See, I've been through the Holocaust Museum. With my parents, incidentally. And I lived in Germany for a year and a half. When my parents came to visit, we went to Dachau, seriously casting a pall on the rest of the day. My parents and I went to Israel for a couple of weeks in, what, 2001? I think. Right after the kerfuffle with Sharon on the Temple Mount. We actually declined to see the Holocaust Museum in Jerusalem -- were embarrrassed to explain this to our Jewish guide, but -- and here's my point -- when is enough, enough? I have processed and experienced and wept and grieved for this situation. It defies words, the hatred and lack of -- humanity it would take to order, or carry out, these acts. But when can we as individuals vow to do our parts to not let this sort of atrocity happen again, and allow ourselves to move on from that point? I guess when we feel strongly enough to rant about it on our blogs. I did catch some points that hadn't really stuck before -- details about how Hitler came to power, how very much of the world the Nazis actually controlled at their height, stuff like that. And, I suppose, as we grow and change, different elements of the story will hit us in different ways. For example, the window that dealt with the elimination of handicapped and mentally retarded children (incidentally, read this) got me the most this time around. I hadn't remembered that part. And now that I'm a mom, I think about stuff like the women in one story who were breastfeeding their infants on the cattle car on the way to Treblinka or Auchwitz who had no water for two or three days, and who were constantly calling for water. It's small stuff -- stuff I can relate to, like how dang thirsty and hungry a nursing mother is -- and the cruelty of those who don't see these people as human, or valuable -- that hits me at the core. Perhaps it's time to research and be indignant about a new atrocity.
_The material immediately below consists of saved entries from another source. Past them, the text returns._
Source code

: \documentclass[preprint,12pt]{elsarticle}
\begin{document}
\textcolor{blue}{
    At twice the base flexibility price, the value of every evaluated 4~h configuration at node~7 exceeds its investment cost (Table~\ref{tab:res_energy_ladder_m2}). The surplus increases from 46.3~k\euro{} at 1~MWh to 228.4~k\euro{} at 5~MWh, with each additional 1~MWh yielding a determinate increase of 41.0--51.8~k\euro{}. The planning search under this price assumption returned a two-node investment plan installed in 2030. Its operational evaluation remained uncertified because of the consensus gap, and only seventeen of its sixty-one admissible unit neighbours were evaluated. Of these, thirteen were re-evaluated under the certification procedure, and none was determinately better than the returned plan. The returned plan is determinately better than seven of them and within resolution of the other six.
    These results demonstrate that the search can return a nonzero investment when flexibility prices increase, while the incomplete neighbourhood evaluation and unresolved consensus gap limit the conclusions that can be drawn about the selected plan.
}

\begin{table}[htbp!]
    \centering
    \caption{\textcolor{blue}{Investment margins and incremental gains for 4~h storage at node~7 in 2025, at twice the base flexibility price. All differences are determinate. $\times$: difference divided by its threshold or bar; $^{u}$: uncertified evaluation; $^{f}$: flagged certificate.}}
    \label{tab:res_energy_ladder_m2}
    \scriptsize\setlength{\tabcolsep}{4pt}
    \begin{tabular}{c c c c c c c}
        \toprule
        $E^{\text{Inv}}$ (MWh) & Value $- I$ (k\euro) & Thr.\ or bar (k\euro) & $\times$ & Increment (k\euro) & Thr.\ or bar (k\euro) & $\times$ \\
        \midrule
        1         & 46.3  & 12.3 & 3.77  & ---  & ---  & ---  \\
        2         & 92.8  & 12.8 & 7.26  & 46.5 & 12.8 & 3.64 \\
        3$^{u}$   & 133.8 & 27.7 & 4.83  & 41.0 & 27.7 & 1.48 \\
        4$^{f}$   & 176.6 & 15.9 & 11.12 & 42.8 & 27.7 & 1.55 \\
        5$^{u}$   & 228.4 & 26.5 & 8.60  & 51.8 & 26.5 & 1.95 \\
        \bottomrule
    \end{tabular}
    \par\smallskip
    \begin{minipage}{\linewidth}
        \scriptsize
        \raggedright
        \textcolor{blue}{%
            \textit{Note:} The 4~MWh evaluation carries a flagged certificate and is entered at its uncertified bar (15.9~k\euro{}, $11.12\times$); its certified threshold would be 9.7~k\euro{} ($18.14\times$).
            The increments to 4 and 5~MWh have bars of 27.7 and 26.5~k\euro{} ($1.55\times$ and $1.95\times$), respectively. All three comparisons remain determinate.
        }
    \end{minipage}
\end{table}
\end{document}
So my uncle wanted to do another 3 1/2-hour-tour through the museum, and after that cheeriness, we went up the Washington Monument (had timed tickets) and then we had lunch at about 3:30. Yipe! The Monument was kind of a letdown for the simple reason that the windows were so danged small. I guess, since I've never noticed them from the ground, I should have expected that. I got a photo of the red lights that blink to warn planes away from the inside to show my parents -- one of them (mom?) says it reminds her of the Evil Eye of Sauron. They're actually kinda small themselves. One fun Monument fact -- no mortar was used to hold the bricks together. Purely gravity pulling at their sheer weight. (used on the outside to keep out moisture) Knowing that sure makes you want to shoot up that 500-foot elevator in what felt like fairly high winds. Or not.
This is getting ridiculously long, so I'll wrap up. An entertaining visit. The best moment was when my aunt and uncle were concerned that Matt might be an alcoholic because of the various bottles of booze on the counter. (one of rum, one of tequila and one we haven't opened that friends brought us back from Costa Rica -- oops, sorry Mike and Stacy, we'll get to it!) I neglected to point out that Matt has used the rum once or twice in about four months, and I'm the only one who has the tequila... Heh. Fortunately, this occurred at about quarter to midnight, and my sole focus at that point was in ending the conversation so that I might get a few hours of sleep. Thank the Lord that Lizzy didn't wake up in the middle of the night. She's so weird. The colder it is, the better she sleeps, I think.
Have a great week, everybody. It sure is pretty out there.